| Requirement |
Return the count of lines in the records that include the string "distributions", and nothing besides it.

| Provided records |
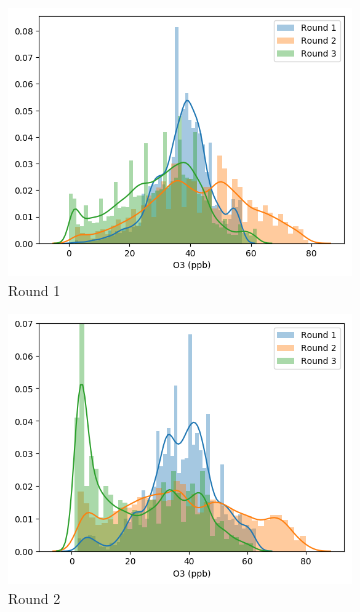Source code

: \documentclass[journal abbreviation, manuscript]{copernicus}
\begin{document}
\begin{figure}[H]
\centering
\begin{subfigure}{0.32\textwidth}
\includegraphics[width=\textwidth]{results/distributions/location_donovan_o3.png}
\caption{Round 1}
\end{subfigure}
\begin{subfigure}{0.32\textwidth}
\includegraphics[width=\textwidth]{results/distributions/location_elcajon_o3.png}
\caption{Round 2}
\end{subfigure}
\begin{subfigure}{0.32\textwidth}

\end{subfigure}
\end{figure}
\end{document}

| Response to this task |
2